#### SOURCE DATA:
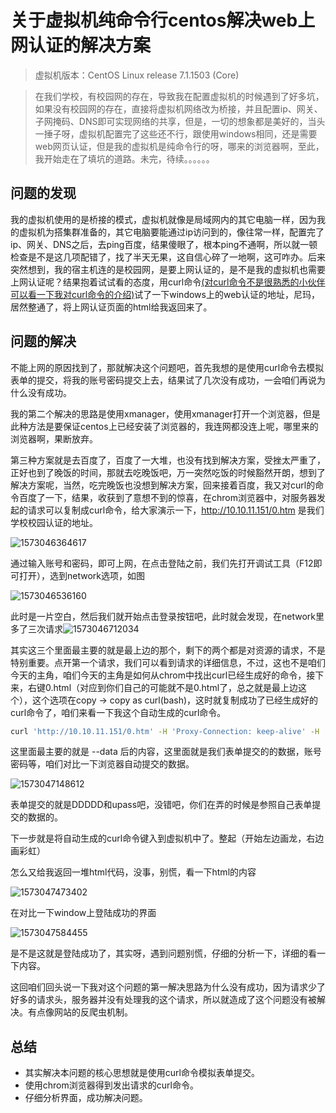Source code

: # 关于虚拟机纯命令行centos解决web上网认证的解决方案

> 虚拟机版本：CentOS Linux release 7.1.1503 (Core)

> 在我们学校，有校园网的存在，导致我在配置虚拟机的时候遇到了好多坑，如果没有校园网的存在，直接将虚拟机网络改为桥接，并且配置ip、网关、子网掩码、DNS即可实现网络的共享，但是，一切的想象都是美好的，当头一捶子呀，虚拟机配置完了这些还不行，跟使用windows相同，还是需要web网页认证，但是我的虚拟机是纯命令行的呀，哪来的浏览器啊，至此，我开始走在了填坑的道路。未完，待续。。。。。。

## 问题的发现

我的虚拟机使用的是桥接的模式，虚拟机就像是局域网内的其它电脑一样，因为我的虚拟机为搭集群准备的，其它电脑要能通过ip访问到的，像往常一样，配置完了ip、网关、DNS之后，去ping百度，结果傻眼了，根本ping不通啊，所以就一顿检查是不是这几项配错了，找了半天无果，这自信心碎了一地啊，这可咋办。后来突然想到，我的宿主机连的是校园网，是要上网认证的，是不是我的虚拟机也需要上网认证呢？结果抱着试试看的态度，用curl命令[(对curl命令不是很熟悉的小伙伴可以看一下我对curl命令的介绍)]()试了一下windows上的web认证的地址，尼玛，居然整通了，将上网认证页面的html给我返回来了。

## 问题的解决

不能上网的原因找到了，那就解决这个问题吧，首先我想的是使用curl命令去模拟表单的提交，将我的账号密码提交上去，结果试了几次没有成功，一会咱们再说为什么没有成功。

我的第二个解决的思路是使用xmanager，使用xmanager打开一个浏览器，但是此种方法是要保证centos上已经安装了浏览器的，我连网都没连上呢，哪里来的浏览器啊，果断放弃。

第三种方案就是去百度了，百度了一大堆，也没有找到解决方案，受挫太严重了，正好也到了晚饭的时间，那就去吃晚饭吧，万一突然吃饭的时候豁然开朗，想到了解决方案呢，当然，吃完晚饭也没想到解决方案，回来接着百度，我又对curl的命令百度了一下，结果，收获到了意想不到的惊喜，在chrom浏览器中，对服务器发起的请求可以复制成curl命令，给大家演示一下，<http://10.10.11.151/0.htm> 是我们学校校园认证的地址。

![1573046364617](C:\Users\LIGHTI~1\AppData\Local\Temp\1573046364617.png)

通过输入账号和密码，即可上网，在点击登陆之前，我们先打开调试工具（F12即可打开），选到network选项，如图

![1573046536160](C:\Users\LIGHTI~1\AppData\Local\Temp\1573046536160.png)

此时是一片空白，然后我们就开始点击登录按钮吧，此时就会发现，在network里多了三次请求![1573046712034](C:\Users\LIGHTI~1\AppData\Local\Temp\1573046712034.png)

其实这三个里面最主要的就是最上边的那个，剩下的两个都是对资源的请求，不是特别重要。点开第一个请求，我们可以看到请求的详细信息，不过，这也不是咱们今天的主角，咱们今天的主角是如何从chrom中找出curl已经生成好的命令，接下来，右键0.html（对应到你们自己的可能就不是0.html了，总之就是最上边这个），这个选项在copy -> copy as curl(bash)，这时就复制成功了已经生成好的curl命令了，咱们来看一下我这个自动生成的curl命令。

```sh
curl 'http://10.10.11.151/0.htm' -H 'Proxy-Connection: keep-alive' -H 'Cache-Control: max-age=0' -H 'Origin: http://10.10.11.151' -H 'Upgrade-Insecure-Requests: 1' -H 'Content-Type: application/x-www-form-urlencoded' -H 'User-Agent: Mozilla/5.0 (Windows NT 10.0; Win64; x64) AppleWebKit/537.36 (KHTML, like Gecko) Chrome/76.0.3809.100 Safari/537.36' -H 'Accept: text/html,application/xhtml+xml,application/xml;q=0.9,image/webp,image/apng,*/*;q=0.8,application/signed-exchange;v=b3' -H 'Referer: http://10.10.11.151/0.htm' -H 'Accept-Encoding: gzip, deflate' -H 'Accept-Language: zh-CN,zh;q=0.9' --data 'DDDDD=xxxxxxx&upass=xxxxxxx&0MKKey=+&v6ip=' --compressed --insecure
```

这里面最主要的就是 --data 后的内容，这里面就是我们表单提交的的数据，账号密码等，咱们对比一下浏览器自动提交的数据。

![1573047148612](C:\Users\LIGHTI~1\AppData\Local\Temp\1573047148612.png)

表单提交的就是DDDDD和upass吧，没错吧，你们在弄的时候是参照自己表单提交的数据的。

下一步就是将自动生成的curl命令键入到虚拟机中了。整起（开始左边画龙，右边画彩虹）

怎么又给我返回一堆html代码，没事，别慌，看一下html的内容

![1573047473402](C:\Users\LIGHTI~1\AppData\Local\Temp\1573047473402.png)

在对比一下window上登陆成功的界面

![1573047584455](C:\Users\LIGHTI~1\AppData\Local\Temp\1573047584455.png)

是不是这就是登陆成功了，其实呀，遇到问题别慌，仔细的分析一下，详细的看一下内容。

这回咱们回头说一下我对这个问题的第一解决思路为什么没有成功，因为请求少了好多的请求头，服务器并没有处理我的这个请求，所以就造成了这个问题没有被解决。有点像网站的反爬虫机制。

## 总结

+ 其实解决本问题的核心思想就是使用curl命令模拟表单提交。
+ 使用chrom浏览器得到发出请求的curl命令。
+ 仔细分析界面，成功解决问题。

#### TASK OBJECTIVE:
For this answer, retype the lines from the start of the listing through the line that holds "我的第二个解决的思路是使用x", inclusive, exactly and without pictures.

#### RESPONSE AREA:
Source code

: # 关于虚拟机纯命令行centos解决web上网认证的解决方案

> 虚拟机版本：CentOS Linux release 7.1.1503 (Core)

> 在我们学校，有校园网的存在，导致我在配置虚拟机的时候遇到了好多坑，如果没有校园网的存在，直接将虚拟机网络改为桥接，并且配置ip、网关、子网掩码、DNS即可实现网络的共享，但是，一切的想象都是美好的，当头一捶子呀，虚拟机配置完了这些还不行，跟使用windows相同，还是需要web网页认证，但是我的虚拟机是纯命令行的呀，哪来的浏览器啊，至此，我开始走在了填坑的道路。未完，待续。。。。。。

## 问题的发现

我的虚拟机使用的是桥接的模式，虚拟机就像是局域网内的其它电脑一样，因为我的虚拟机为搭集群准备的，其它电脑要能通过ip访问到的，像往常一样，配置完了ip、网关、DNS之后，去ping百度，结果傻眼了，根本ping不通啊，所以就一顿检查是不是这几项配错了，找了半天无果，这自信心碎了一地啊，这可咋办。后来突然想到，我的宿主机连的是校园网，是要上网认证的，是不是我的虚拟机也需要上网认证呢？结果抱着试试看的态度，用curl命令[(对curl命令不是很熟悉的小伙伴可以看一下我对curl命令的介绍)]()试了一下windows上的web认证的地址，尼玛，居然整通了，将上网认证页面的html给我返回来了。

## 问题的解决

不能上网的原因找到了，那就解决这个问题吧，首先我想的是使用curl命令去模拟表单的提交，将我的账号密码提交上去，结果试了几次没有成功，一会咱们再说为什么没有成功。

我的第二个解决的思路是使用xmanager，使用xmanager打开一个浏览器，但是此种方法是要保证centos上已经安装了浏览器的，我连网都没连上呢，哪里来的浏览器啊，果断放弃。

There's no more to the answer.